**Task brief:** An exact reprint of the listing is required, with no pictures included.

**Task inputs:**
******************************
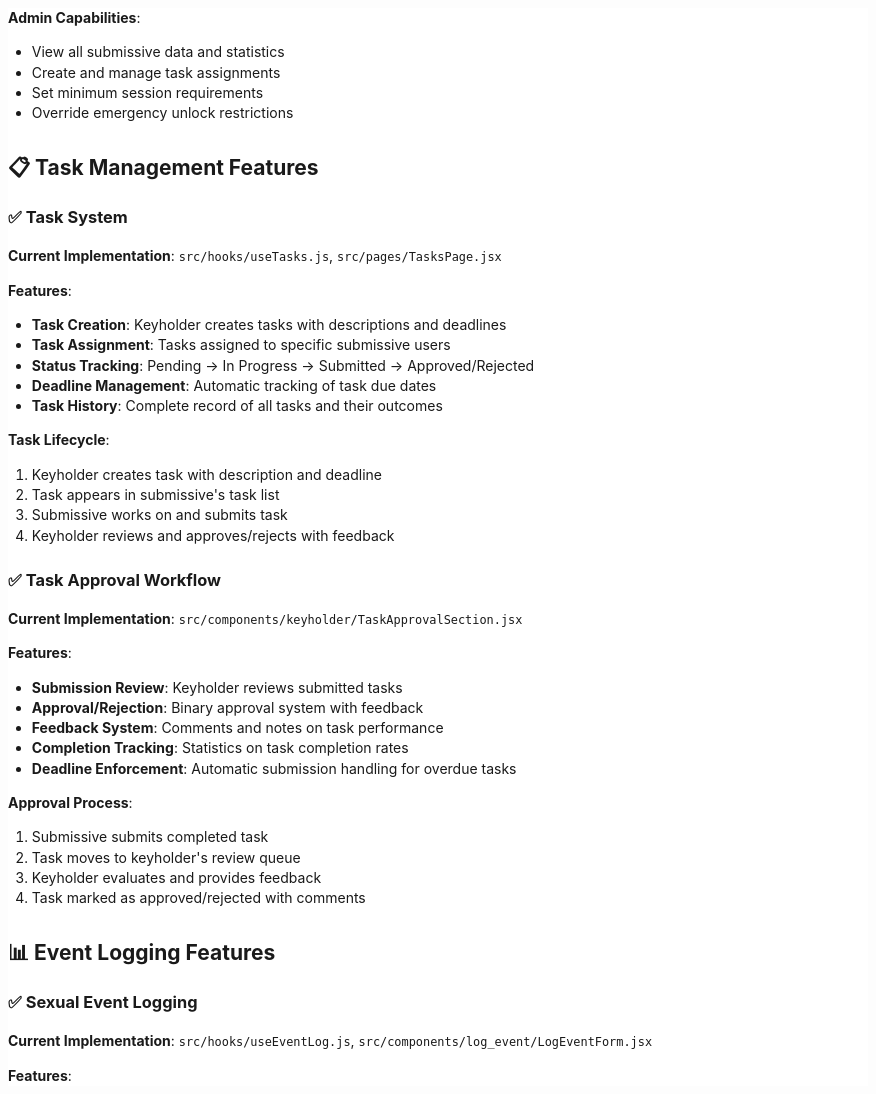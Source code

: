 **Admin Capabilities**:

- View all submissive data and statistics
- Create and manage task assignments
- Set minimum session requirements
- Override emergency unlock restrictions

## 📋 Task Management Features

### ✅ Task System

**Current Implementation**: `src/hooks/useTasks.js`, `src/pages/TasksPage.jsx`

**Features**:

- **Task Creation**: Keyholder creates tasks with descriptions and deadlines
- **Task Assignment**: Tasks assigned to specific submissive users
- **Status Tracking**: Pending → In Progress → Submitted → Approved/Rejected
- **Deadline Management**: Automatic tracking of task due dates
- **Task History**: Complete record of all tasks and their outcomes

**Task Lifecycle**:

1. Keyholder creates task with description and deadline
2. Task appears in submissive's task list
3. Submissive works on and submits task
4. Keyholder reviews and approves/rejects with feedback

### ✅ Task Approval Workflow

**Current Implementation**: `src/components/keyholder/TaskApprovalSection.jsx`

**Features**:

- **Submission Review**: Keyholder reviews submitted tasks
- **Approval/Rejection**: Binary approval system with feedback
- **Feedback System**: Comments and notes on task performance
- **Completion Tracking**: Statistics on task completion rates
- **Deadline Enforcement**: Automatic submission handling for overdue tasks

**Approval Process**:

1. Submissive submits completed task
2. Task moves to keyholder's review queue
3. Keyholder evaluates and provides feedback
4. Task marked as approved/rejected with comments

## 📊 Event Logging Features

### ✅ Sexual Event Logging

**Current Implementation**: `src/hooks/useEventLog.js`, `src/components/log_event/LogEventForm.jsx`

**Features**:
******************************
**Output:**
Source code

: **Admin Capabilities**:

- View all submissive data and statistics
- Create and manage task assignments
- Set minimum session requirements
- Override emergency unlock restrictions

## 📋 Task Management Features

### ✅ Task System

**Current Implementation**: `src/hooks/useTasks.js`, `src/pages/TasksPage.jsx`

**Features**:

- **Task Creation**: Keyholder creates tasks with descriptions and deadlines
- **Task Assignment**: Tasks assigned to specific submissive users
- **Status Tracking**: Pending → In Progress → Submitted → Approved/Rejected
- **Deadline Management**: Automatic tracking of task due dates
- **Task History**: Complete record of all tasks and their outcomes

**Task Lifecycle**:

1. Keyholder creates task with description and deadline
2. Task appears in submissive's task list
3. Submissive works on and submits task
4. Keyholder reviews and approves/rejects with feedback

### ✅ Task Approval Workflow

**Current Implementation**: `src/components/keyholder/TaskApprovalSection.jsx`

**Features**:

- **Submission Review**: Keyholder reviews submitted tasks
- **Approval/Rejection**: Binary approval system with feedback
- **Feedback System**: Comments and notes on task performance
- **Completion Tracking**: Statistics on task completion rates
- **Deadline Enforcement**: Automatic submission handling for overdue tasks

**Approval Process**:

1. Submissive submits completed task
2. Task moves to keyholder's review queue
3. Keyholder evaluates and provides feedback
4. Task marked as approved/rejected with comments

## 📊 Event Logging Features

### ✅ Sexual Event Logging

**Current Implementation**: `src/hooks/useEventLog.js`, `src/components/log_event/LogEventForm.jsx`

**Features**:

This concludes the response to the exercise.